Requirement: In your copy of the entries, please include no pictures and return every word exactly.

----- Data under study -----

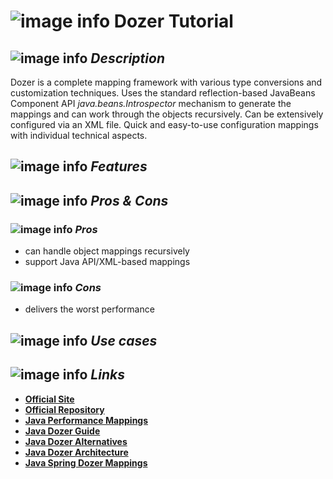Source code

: # ![image info](../images/icons8-inspect-code-64.png) Dozer Tutorial

## ![image info](../../images/icons8-code-64.png) _Description_

Dozer is a complete mapping framework with various type conversions and customization techniques. Uses the standard reflection-based JavaBeans Component API _java.beans.Introspector_ mechanism to generate the mappings and can work through the objects recursively. Can be extensively configured via an XML file. Quick and easy-to-use configuration mappings with individual technical aspects.

## ![image info](../../images/icons8-attach-64.png) _Features_

## ![image info](../../images/icons8-edit-property-64.png) _Pros & Cons_

### ![image info](../../images/icons8-add-property-64.png) _Pros_

* can handle object mappings recursively
* support Java API/XML-based mappings

### ![image info](../../images/icons8-remove-property-64.png) _Cons_

* delivers the worst performance

## ![image info](../../images/icons8-source-64.png) _Use cases_

## ![image info](../../images/icons8-inspect-code-64.png) _Links_

* [**Official Site**](http://dozer.sourceforge.net/)
* [**Official Repository**](https://github.com/DozerMapper/dozer)
* [**Java Performance Mappings**](https://www.baeldung.com/java-performance-mapping-frameworks)
* [**Java Dozer Guide**](https://www.baeldung.com/dozer)
* [**Java Dozer Alternatives**](https://java.libhunt.com/dozer-alternatives)
* [**Java Dozer Architecture**](https://terasolunaorg.github.io/guideline/5.0.x/en/ArchitectureInDetail/Utilities/Dozer.html)
* [**Java Spring Dozer Mappings**](https://terasolunaorg.github.io/guideline/5.0.x/en/ArchitectureInDetail/Utilities/Dozer.html)
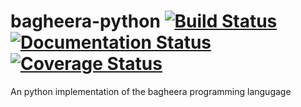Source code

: # bagheera-python [![Build Status](https://travis-ci.com/bagheera-lang/bagheera-python.svg?branch=main)](https://travis-ci.com/bagheera-lang/bagheera-python) [![Documentation Status](https://readthedocs.org/projects/bagheera-python/badge/?version=main)](https://bagheera-python.readthedocs.io/en/main/?badge=main) [![Coverage Status](https://coveralls.io/repos/github/bagheera-lang/bagheera-python/badge.svg?branch=main)](https://coveralls.io/github/bagheera-lang/bagheera-python?branch=main)


An python implementation of the bagheera programming langugage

-----

Exercise result:
Source code

: # ![image info](../images/icons8-inspect-code-64.png) Dozer Tutorial

## ![image info](../../images/icons8-code-64.png) _Description_

Dozer is a complete mapping framework with various type conversions and customization techniques. Uses the standard reflection-based JavaBeans Component API _java.beans.Introspector_ mechanism to generate the mappings and can work through the objects recursively. Can be extensively configured via an XML file. Quick and easy-to-use configuration mappings with individual technical aspects.

## ![image info](../../images/icons8-attach-64.png) _Features_

## ![image info](../../images/icons8-edit-property-64.png) _Pros & Cons_

### ![image info](../../images/icons8-add-property-64.png) _Pros_

* can handle object mappings recursively
* support Java API/XML-based mappings

### ![image info](../../images/icons8-remove-property-64.png) _Cons_

* delivers the worst performance

## ![image info](../../images/icons8-source-64.png) _Use cases_

## ![image info](../../images/icons8-inspect-code-64.png) _Links_

* [**Official Site**](http://dozer.sourceforge.net/)
* [**Official Repository**](https://github.com/DozerMapper/dozer)
* [**Java Performance Mappings**](https://www.baeldung.com/java-performance-mapping-frameworks)
* [**Java Dozer Guide**](https://www.baeldung.com/dozer)
* [**Java Dozer Alternatives**](https://java.libhunt.com/dozer-alternatives)
* [**Java Dozer Architecture**](https://terasolunaorg.github.io/guideline/5.0.x/en/ArchitectureInDetail/Utilities/Dozer.html)
* [**Java Spring Dozer Mappings**](https://terasolunaorg.github.io/guideline/5.0.x/en/ArchitectureInDetail/Utilities/Dozer.html)
Source code

: # bagheera-python [![Build Status](https://travis-ci.com/bagheera-lang/bagheera-python.svg?branch=main)](https://travis-ci.com/bagheera-lang/bagheera-python) [![Documentation Status](https://readthedocs.org/projects/bagheera-python/badge/?version=main)](https://bagheera-python.readthedocs.io/en/main/?badge=main) [![Coverage Status](https://coveralls.io/repos/github/bagheera-lang/bagheera-python/badge.svg?branch=main)](https://coveralls.io/github/bagheera-lang/bagheera-python?branch=main)


An python implementation of the bagheera programming langugage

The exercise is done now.